[Records shown — start]

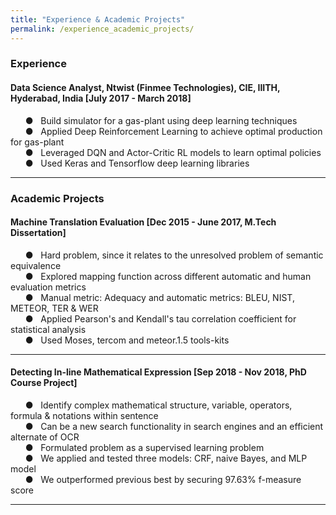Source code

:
 ```yaml
---
title: "Experience & Academic Projects"
permalink: /experience_academic_projects/
---
```


### Experience 
#### Data Science Analyst, Ntwist (Finmee Technologies), CIE, IIITH, Hyderabad, India [July 2017 - March 2018]
&nbsp; &nbsp; &nbsp; &#9679; &nbsp; Build simulator for a gas-plant using deep learning techniques  
&nbsp; &nbsp; &nbsp; &#9679; &nbsp; Applied Deep Reinforcement Learning to achieve optimal production for gas-plant  
&nbsp; &nbsp; &nbsp; &#9679; &nbsp; Leveraged DQN and Actor-Critic RL models to learn optimal policies  
&nbsp; &nbsp; &nbsp; &#9679; &nbsp; Used Keras and Tensorflow deep learning libraries

---

### Academic Projects
#### Machine Translation Evaluation [Dec 2015 - June 2017, M.Tech Dissertation]
&nbsp; &nbsp; &nbsp; &#9679; &nbsp; Hard problem, since it relates to the unresolved problem of semantic equivalence  
&nbsp; &nbsp; &nbsp; &#9679; &nbsp; Explored mapping function across different automatic and human evaluation metrics  
&nbsp; &nbsp; &nbsp; &#9679; &nbsp; Manual metric: Adequacy and automatic metrics: BLEU, NIST, METEOR, TER & WER  
&nbsp; &nbsp; &nbsp; &#9679; &nbsp; Applied Pearson's and Kendall's tau correlation coefficient for statistical analysis  
&nbsp; &nbsp; &nbsp; &#9679; &nbsp; Used Moses, tercom and meteor.1.5 tools-kits  

---

#### Detecting In-line Mathematical Expression [Sep 2018 - Nov 2018, PhD Course Project]
&nbsp; &nbsp; &nbsp; &#9679; &nbsp; Identify complex mathematical structure, variable, operators, formula & notations within sentence  
&nbsp; &nbsp; &nbsp; &#9679; &nbsp; Can be a new search functionality in search engines and an efficient alternate of OCR  
&nbsp; &nbsp; &nbsp; &#9679; &nbsp; Formulated problem as a supervised learning problem  
&nbsp; &nbsp; &nbsp; &#9679; &nbsp; We applied and tested three models: CRF, naive Bayes, and MLP model  
&nbsp; &nbsp; &nbsp; &#9679; &nbsp; We outperformed previous best by securing 97.63% f-measure score  

---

[Records shown — finish]

→ **What you need to do**: Your answer should consist only of the lines above between the line holding "### Experience" and the line holding "#### Machine Translation", inclusive, each transcribed exactly.

→ **Result for this exercise**:
### Experience 
#### Data Science Analyst, Ntwist (Finmee Technologies), CIE, IIITH, Hyderabad, India [July 2017 - March 2018]
&nbsp; &nbsp; &nbsp; &#9679; &nbsp; Build simulator for a gas-plant using deep learning techniques  
&nbsp; &nbsp; &nbsp; &#9679; &nbsp; Applied Deep Reinforcement Learning to achieve optimal production for gas-plant  
&nbsp; &nbsp; &nbsp; &#9679; &nbsp; Leveraged DQN and Actor-Critic RL models to learn optimal policies  
&nbsp; &nbsp; &nbsp; &#9679; &nbsp; Used Keras and Tensorflow deep learning libraries

---

### Academic Projects
#### Machine Translation Evaluation [Dec 2015 - June 2017, M.Tech Dissertation]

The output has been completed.